无论是深度学习还是自然语言处理,一个非常重要的话题就是将自然语言转换成计算机可以识别的特征向量。文本的预处理一般都是通过文本分词 -> 词嵌入 -> 特征提取等步骤处理后,组件能够代表文本内容的矩阵向量。
词嵌入
可见,词嵌入是一个重要的概念。词嵌入,Word Embedding,也称为词向量。在深入了解这个概念之前,先看看几个例子,
- 在购买商品或者入住酒店后,邀请顾客填写评价来评估对服务的满意程度。
- 使用几个词组合在搜索引擎里搜索内容。
- 某些博客或新闻网站会自动标记一些相关的标签(tag)。
实际上这是文本处理后的应用,目的使用这些文本去做情绪分析、同义词聚类、文章分类和打标签。
作为读者,在读文章或者评论文章的时候,一般都可以准确地总结出这个文章大致讲了什么内容以及表达观点的倾向性。但是,于计算机是做到的呢?原来,可能只是数据库查询语句的匹配。但比如,在短视app搜索了“卷积”,并播放了一些相关视频,那么接下来和数学、深度学习有关的内容就会推荐。这说明,计算机对“卷积”这个词与数学和深度学习产生了关联。
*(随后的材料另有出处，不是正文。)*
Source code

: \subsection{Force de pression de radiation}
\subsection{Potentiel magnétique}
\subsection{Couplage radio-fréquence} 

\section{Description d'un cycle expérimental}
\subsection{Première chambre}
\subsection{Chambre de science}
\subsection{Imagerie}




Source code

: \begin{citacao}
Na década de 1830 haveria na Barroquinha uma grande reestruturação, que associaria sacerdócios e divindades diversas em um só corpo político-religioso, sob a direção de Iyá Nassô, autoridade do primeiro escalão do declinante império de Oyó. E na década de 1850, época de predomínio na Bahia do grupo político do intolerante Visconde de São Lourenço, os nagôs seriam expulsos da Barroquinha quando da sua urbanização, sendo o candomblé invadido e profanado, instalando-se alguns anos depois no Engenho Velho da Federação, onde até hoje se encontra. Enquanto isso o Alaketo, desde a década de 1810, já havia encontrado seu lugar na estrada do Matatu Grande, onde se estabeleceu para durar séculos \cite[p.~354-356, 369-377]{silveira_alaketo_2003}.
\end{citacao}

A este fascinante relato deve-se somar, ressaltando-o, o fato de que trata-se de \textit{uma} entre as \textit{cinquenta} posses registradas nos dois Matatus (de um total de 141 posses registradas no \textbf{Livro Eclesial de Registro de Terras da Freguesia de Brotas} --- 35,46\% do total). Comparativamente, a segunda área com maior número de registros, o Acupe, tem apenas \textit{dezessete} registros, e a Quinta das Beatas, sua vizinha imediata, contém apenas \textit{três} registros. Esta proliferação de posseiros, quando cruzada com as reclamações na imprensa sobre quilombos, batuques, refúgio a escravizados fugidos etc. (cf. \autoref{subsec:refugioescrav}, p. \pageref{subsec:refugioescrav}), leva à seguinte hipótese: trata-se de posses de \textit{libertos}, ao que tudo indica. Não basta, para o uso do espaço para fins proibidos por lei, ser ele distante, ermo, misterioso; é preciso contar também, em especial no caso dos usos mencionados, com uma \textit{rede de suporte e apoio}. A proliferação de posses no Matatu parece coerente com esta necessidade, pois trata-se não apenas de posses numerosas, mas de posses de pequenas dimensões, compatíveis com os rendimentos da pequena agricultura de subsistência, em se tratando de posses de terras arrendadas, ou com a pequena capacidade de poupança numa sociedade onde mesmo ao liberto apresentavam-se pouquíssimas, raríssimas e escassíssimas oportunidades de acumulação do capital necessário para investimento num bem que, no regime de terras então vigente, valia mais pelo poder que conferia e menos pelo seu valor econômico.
词嵌入由此产生,它就是对文本的数字表示。通过器表示和计算可以很容易地使计算机得到如下公式,
卷积 -> 数学 + 深度学习 = 梯度 + 求导等等。
本章着重介绍词嵌入的文本处理方式,通过多种词嵌入的计算,循序渐进地讲解如何获取对应的词嵌入,和以往一样,最终通过一个文本分类的实战加深理解。
文本处理
下面通过一个新闻分类数据集来介绍文本处理。
数据集准备
新闻分类数据集AG是由学术社区ComeToMyHead提供,是从2000多个不同的新闻来源收集整理超过100万篇的新闻文章,用于研究分类、聚类、Rank、搜索等非商业领域。在此基础上有研究者为了研究需要,从中提取了127600个样本,其中120000个样本作为训练集、7600个样本作为测试集,并有以下4种分类,
- World
- Sports
- Business
- Sci/Tech
tensorflow_datasets提供了对AG News的数据集,代码如下,
import tensorflow_datasets as tfds
import jax
def setup():
(trains, tests), metas = tfds.load("ag_news_subset", split = [tfds.Split.TRAIN, tfds.Split.TEST], with_info = True, as_supervised = True, data_dir = "/tmp/")
class_names = metas.features["label"].names
number_classes = metas.features["label"].num_classes
number_trains = metas.splits["train"].num_examples
number_tests = metas.splits["test"].num_examples
buffer_size = 1000
batch_size = 50
trains = trains.shuffle(buffer_size)
trains = trains.batch(batch_size).prefetch(1)
trains = tfds.as_numpy(trains)
train_news = []
train_labels = []
for news, label in trains:
train_news.append(news)
train_labels.append(label)
tests = tests.batch(batch_size).prefetch(1)
tests = tfds.as_numpy(tests)
test_news = []
test_labels = []
for news, label in tests:
test_news.append(news)
test_labels.append(label)
return train_news, train_labels, test_news, test_labels
def main():
train_news, train_labels, test_news, test_labels = setup()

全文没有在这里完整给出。